Chávez reveals cancer treatment

"I neglected my health," says the Venezuelan president.

After weeks of speculation over the state of his health, Hugo Chávez has revealed that he has had surgery to remove a cancerous tumour. In his first video appearance since being hospitalised in Cuba, Chávez said doctors had removed "cancerous cells" from his body. "This [is] the new battle that life has placed before us," he said.

In an uncharacteristically short speech, he ruefully reflected, "I neglected my health and I was reluctant to have medical check ups. It was a fundamental mistake for a revolutionary."

The Venezuelan president was rushed to hospital on 10 June after suffering abdominal pain while in a meeting with Fidel Castro. He later underwent emergency pelvic surgery and, as we now know, a second operation to remove a tumour.

It's still unclear when Chávez will return to Venezuela and the news has dismayed his supporters, who were confident that he would win re-election next year. The opposition is arguing that it is unconstitutional for Chávez to govern the country from abroad. Others have criticised him for initially denying claims that he had been diagnosed with cancer.
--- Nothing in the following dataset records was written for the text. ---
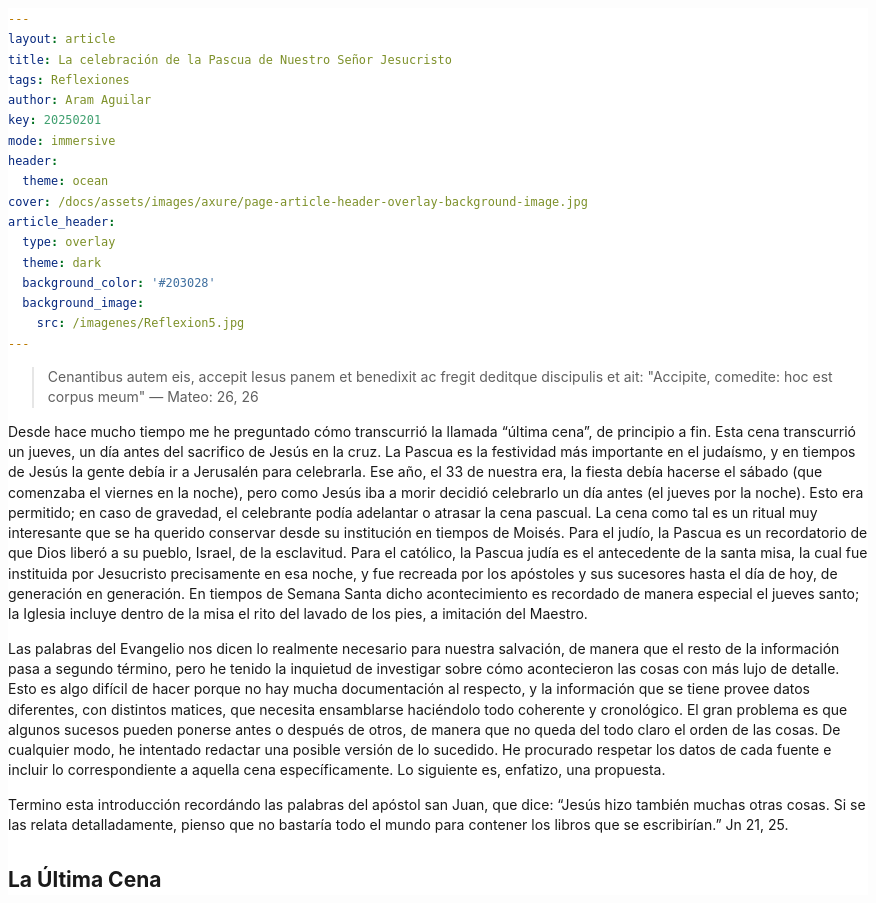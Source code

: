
 ```yaml
---
layout: article
title: La celebración de la Pascua de Nuestro Señor Jesucristo 
tags: Reflexiones
author: Aram Aguilar
key: 20250201
mode: immersive
header:
  theme: ocean
cover: /docs/assets/images/axure/page-article-header-overlay-background-image.jpg
article_header:
  type: overlay
  theme: dark
  background_color: '#203028'
  background_image:
    src: /imagenes/Reflexion5.jpg
---
```


> Cenantibus autem eis, accepit Iesus panem et benedixit ac fregit deditque discipulis et ait:  "Accipite, comedite: hoc est corpus meum" — Mateo: 26, 26

Desde hace mucho tiempo me he preguntado cómo transcurrió la llamada “última cena”, de principio a fin. Esta cena transcurrió un jueves, un día antes del sacrifico de Jesús en la cruz. La Pascua es la festividad más importante en el judaísmo, y en tiempos de Jesús la gente debía ir a Jerusalén para celebrarla. Ese año, el 33 de nuestra era, la fiesta debía hacerse el sábado (que comenzaba el viernes en la noche), pero como Jesús iba a morir decidió celebrarlo un día antes (el jueves por la noche). Esto era permitido; en caso de gravedad, el celebrante podía adelantar o atrasar la cena pascual. La cena como tal es un ritual muy interesante que se ha querido conservar desde su institución en tiempos de Moisés. Para el judío, la Pascua es un recordatorio de que Dios liberó a su pueblo, Israel, de la esclavitud. Para el católico, la Pascua judía es el antecedente de la santa misa, la cual fue instituida por Jesucristo precisamente en esa noche, y fue recreada por los apóstoles y sus sucesores hasta el día de hoy, de generación en generación. En tiempos de Semana Santa dicho acontecimiento es recordado de manera especial el jueves santo; la Iglesia incluye dentro de la misa el rito del lavado de los pies, a imitación del Maestro.

Las palabras del Evangelio nos dicen lo realmente necesario para nuestra salvación, de manera que el resto de la información pasa a segundo término, pero he tenido la inquietud de investigar sobre cómo acontecieron las cosas con más lujo de detalle. Esto es algo difícil de hacer porque no hay mucha documentación al respecto, y la información que se tiene provee datos diferentes, con distintos matices, que necesita ensamblarse haciéndolo todo coherente y cronológico. El gran problema es que algunos sucesos pueden ponerse antes o después de otros, de manera que no queda del todo claro el orden de las cosas. De cualquier modo, he intentado redactar una posible versión de lo sucedido. He procurado respetar los datos de cada fuente e incluir lo correspondiente a aquella cena específicamente. Lo siguiente es, enfatizo, una propuesta. 

Termino esta introducción recordándo las palabras del apóstol san Juan, que dice: “Jesús hizo también muchas otras cosas. Si se las relata detalladamente, pienso que no bastaría todo el mundo para contener los libros que se escribirían.” Jn 21, 25.

## La Última Cena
But most importantly, as I wrote on Monday, Chávez's absence has highlighted the lack of any obvious successor to his Bolivarian Revolution. Aware of this fact, his supporters are discussing the possibility of a Castro-like succession which would see Chavez's older brother, Adán Chávez, take over the presidency. As today's New York Times notes: "no government figure has occupied the political void created by [Chávez's] absence more assertively than his older brother, Adán Chávez, a physicist whose radical thinking has often been to the left of the president's."

In the meantime, Venezuelan politics remains as polarised as ever. On Saturday, the Vice Foreign Minister, Temir Porras, said: "The only thing that has metastasized is the cancer of the Miami Herald and the rest of the right-wing media."

George Eaton is political editor of the New Statesman.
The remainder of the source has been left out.